• [Exercise aim]: Whenever the word "true" turns up in a line below, that line should be copied.

• [Provided records]:
====

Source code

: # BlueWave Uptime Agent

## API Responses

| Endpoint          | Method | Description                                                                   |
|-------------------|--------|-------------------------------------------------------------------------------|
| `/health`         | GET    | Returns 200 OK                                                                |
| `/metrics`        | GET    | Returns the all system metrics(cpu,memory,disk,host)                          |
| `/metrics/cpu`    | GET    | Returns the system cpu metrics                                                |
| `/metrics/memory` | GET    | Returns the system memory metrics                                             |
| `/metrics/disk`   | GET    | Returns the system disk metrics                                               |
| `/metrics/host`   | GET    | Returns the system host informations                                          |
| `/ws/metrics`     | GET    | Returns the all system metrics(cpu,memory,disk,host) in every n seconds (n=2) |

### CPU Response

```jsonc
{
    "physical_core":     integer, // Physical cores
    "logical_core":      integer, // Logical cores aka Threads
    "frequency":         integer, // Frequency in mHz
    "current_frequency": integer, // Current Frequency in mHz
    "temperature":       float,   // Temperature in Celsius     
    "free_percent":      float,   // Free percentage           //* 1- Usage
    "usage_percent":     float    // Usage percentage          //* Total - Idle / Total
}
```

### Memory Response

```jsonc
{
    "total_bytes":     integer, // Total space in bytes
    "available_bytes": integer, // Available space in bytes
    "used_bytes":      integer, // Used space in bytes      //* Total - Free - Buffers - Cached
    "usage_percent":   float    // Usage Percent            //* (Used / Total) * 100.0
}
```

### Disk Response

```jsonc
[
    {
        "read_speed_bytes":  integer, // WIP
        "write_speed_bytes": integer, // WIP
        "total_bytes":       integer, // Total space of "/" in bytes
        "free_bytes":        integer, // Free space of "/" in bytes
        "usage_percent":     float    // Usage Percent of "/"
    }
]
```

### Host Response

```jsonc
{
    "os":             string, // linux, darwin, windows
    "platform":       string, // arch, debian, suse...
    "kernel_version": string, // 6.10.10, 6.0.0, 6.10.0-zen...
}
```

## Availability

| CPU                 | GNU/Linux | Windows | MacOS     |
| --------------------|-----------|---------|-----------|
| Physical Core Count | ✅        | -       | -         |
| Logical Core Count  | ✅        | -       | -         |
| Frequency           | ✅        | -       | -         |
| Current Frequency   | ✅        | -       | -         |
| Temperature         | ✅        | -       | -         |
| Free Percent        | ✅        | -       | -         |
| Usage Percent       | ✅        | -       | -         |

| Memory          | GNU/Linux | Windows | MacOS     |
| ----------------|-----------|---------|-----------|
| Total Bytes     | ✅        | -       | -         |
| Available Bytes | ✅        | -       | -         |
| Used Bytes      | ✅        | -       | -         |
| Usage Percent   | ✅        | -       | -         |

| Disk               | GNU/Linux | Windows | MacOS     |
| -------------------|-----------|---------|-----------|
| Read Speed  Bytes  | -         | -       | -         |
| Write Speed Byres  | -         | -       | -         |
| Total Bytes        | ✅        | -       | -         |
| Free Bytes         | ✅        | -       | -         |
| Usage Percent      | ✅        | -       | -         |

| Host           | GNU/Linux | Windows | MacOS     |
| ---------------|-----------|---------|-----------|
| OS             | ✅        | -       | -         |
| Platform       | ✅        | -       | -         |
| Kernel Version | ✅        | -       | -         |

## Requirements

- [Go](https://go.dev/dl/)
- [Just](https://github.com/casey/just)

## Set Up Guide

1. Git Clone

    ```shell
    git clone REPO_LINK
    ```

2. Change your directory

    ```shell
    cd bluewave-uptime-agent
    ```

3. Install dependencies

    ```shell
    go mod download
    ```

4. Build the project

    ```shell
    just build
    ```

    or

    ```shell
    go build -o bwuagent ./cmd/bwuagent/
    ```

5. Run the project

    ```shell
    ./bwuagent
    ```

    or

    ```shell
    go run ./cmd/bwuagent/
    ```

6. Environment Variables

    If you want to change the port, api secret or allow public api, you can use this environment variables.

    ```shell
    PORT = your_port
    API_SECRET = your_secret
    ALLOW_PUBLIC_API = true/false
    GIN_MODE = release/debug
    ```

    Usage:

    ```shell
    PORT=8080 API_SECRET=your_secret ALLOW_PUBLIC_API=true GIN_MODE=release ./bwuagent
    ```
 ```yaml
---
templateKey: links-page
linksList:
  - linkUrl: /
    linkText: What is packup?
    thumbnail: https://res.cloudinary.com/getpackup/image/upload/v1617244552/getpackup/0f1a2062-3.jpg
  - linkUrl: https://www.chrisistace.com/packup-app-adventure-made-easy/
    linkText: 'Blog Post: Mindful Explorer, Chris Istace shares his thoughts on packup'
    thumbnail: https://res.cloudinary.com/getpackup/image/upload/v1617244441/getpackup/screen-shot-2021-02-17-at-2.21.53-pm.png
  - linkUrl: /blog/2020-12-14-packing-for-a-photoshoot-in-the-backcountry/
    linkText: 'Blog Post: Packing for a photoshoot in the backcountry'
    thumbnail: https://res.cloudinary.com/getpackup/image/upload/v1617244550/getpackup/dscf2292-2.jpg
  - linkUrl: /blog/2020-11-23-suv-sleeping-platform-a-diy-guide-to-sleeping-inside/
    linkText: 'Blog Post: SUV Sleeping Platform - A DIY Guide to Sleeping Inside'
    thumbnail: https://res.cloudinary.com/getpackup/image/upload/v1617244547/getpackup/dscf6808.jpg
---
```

====

• [Answer to the exercise]:
    ALLOW_PUBLIC_API = true/false
    PORT=8080 API_SECRET=your_secret ALLOW_PUBLIC_API=true GIN_MODE=release ./bwuagent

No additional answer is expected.